NCT number NCT06035250
Other study ID # CASMI004
Secondary ID
Status Recruiting
Phase
First received
Last updated
Start date September 10, 2023
Est. completion date December 31, 2029

Study information

Verified date September 2023
Source Chinese Academy of Sciences
Contact Di Dong, Ph.D.
Phone +86 13811833760
Email di.dong@ia.ac.cn
Is FDA regulated No
Health authority
Study type Observational

Clinical Trial Summary

This study seeks to develop a deep-learning-based intelligent predictive model for the efficacy of neoadjuvant chemotherapy in gastric cancer patients. By utilizing the patients' CT imaging data, biopsy pathology images, and clinical information, the intelligent model will predict the post-neoadjuvant chemotherapy efficacy and prognosis, offering assistance in personalized treatment decisions for gastric cancer patients.


Description:

This study seeks to develop a deep learning model to predict the outcomes of neoadjuvant chemotherapy in patients with gastric cancer.

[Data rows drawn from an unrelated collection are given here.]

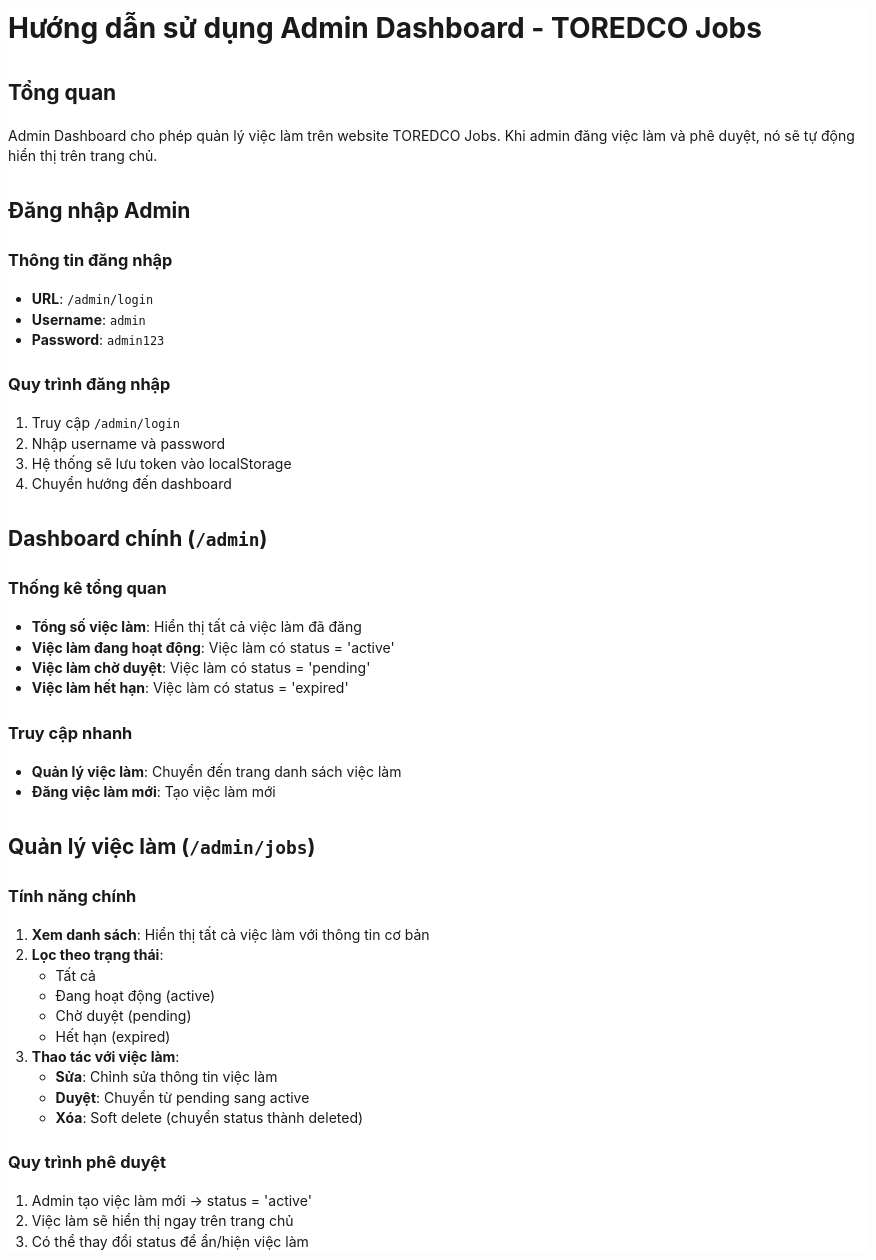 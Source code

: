 # Hướng dẫn sử dụng Admin Dashboard - TOREDCO Jobs

## Tổng quan
Admin Dashboard cho phép quản lý việc làm trên website TOREDCO Jobs. Khi admin đăng việc làm và phê duyệt, nó sẽ tự động hiển thị trên trang chủ.

## Đăng nhập Admin

### Thông tin đăng nhập
- **URL**: `/admin/login`
- **Username**: `admin`
- **Password**: `admin123`

### Quy trình đăng nhập
1. Truy cập `/admin/login`
2. Nhập username và password
3. Hệ thống sẽ lưu token vào localStorage
4. Chuyển hướng đến dashboard

## Dashboard chính (`/admin`)

### Thống kê tổng quan
- **Tổng số việc làm**: Hiển thị tất cả việc làm đã đăng
- **Việc làm đang hoạt động**: Việc làm có status = 'active'
- **Việc làm chờ duyệt**: Việc làm có status = 'pending'
- **Việc làm hết hạn**: Việc làm có status = 'expired'

### Truy cập nhanh
- **Quản lý việc làm**: Chuyển đến trang danh sách việc làm
- **Đăng việc làm mới**: Tạo việc làm mới

## Quản lý việc làm (`/admin/jobs`)

### Tính năng chính
1. **Xem danh sách**: Hiển thị tất cả việc làm với thông tin cơ bản
2. **Lọc theo trạng thái**: 
   - Tất cả
   - Đang hoạt động (active)
   - Chờ duyệt (pending)
   - Hết hạn (expired)
3. **Thao tác với việc làm**:
   - **Sửa**: Chỉnh sửa thông tin việc làm
   - **Duyệt**: Chuyển từ pending sang active
   - **Xóa**: Soft delete (chuyển status thành deleted)

### Quy trình phê duyệt
1. Admin tạo việc làm mới → status = 'active'
2. Việc làm sẽ hiển thị ngay trên trang chủ
3. Có thể thay đổi status để ẩn/hiện việc làm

Leveraging participants' CT scans, biopsy pathology images, and clinical profiles, this model aims to forecast the effectiveness of post-neoadjuvant chemotherapy and the subsequent prognosis, thereby aiding in individualized treatment choices for these participants. Data Collection: The investigators will gather data from 1,800 retrospective cases and 200 prospective cases from multiple hospitals. The retrospective data will be divided into training and testing sets to train and validate the model, respectively. The model's performance will subsequently be evaluated using the prospective dataset. Clinical Information: This encompasses the participant's gender, age, tumor markers, staging, type, specific treatment plans, pre and post-treatment lab results, etc. Imaging Data: CT imaging data taken within one month prior to the neoadjuvant chemotherapy, with at least the venous phase CT imaging included. Pathology Data: Pathology images from a gastric tumor biopsy stained with Hematoxylin and Eosin (HE) taken within one month prior to treatment. TRG Grading: Based on the pathology report of the surgical samples using the Ryan TRG grading system. Prognostic Endpoints: The recorded endpoints are a 3-year progression-free survival (PFS) and a 5-year overall survival (OS). All deaths due to non-disease factors are excluded from the prognosis analysis.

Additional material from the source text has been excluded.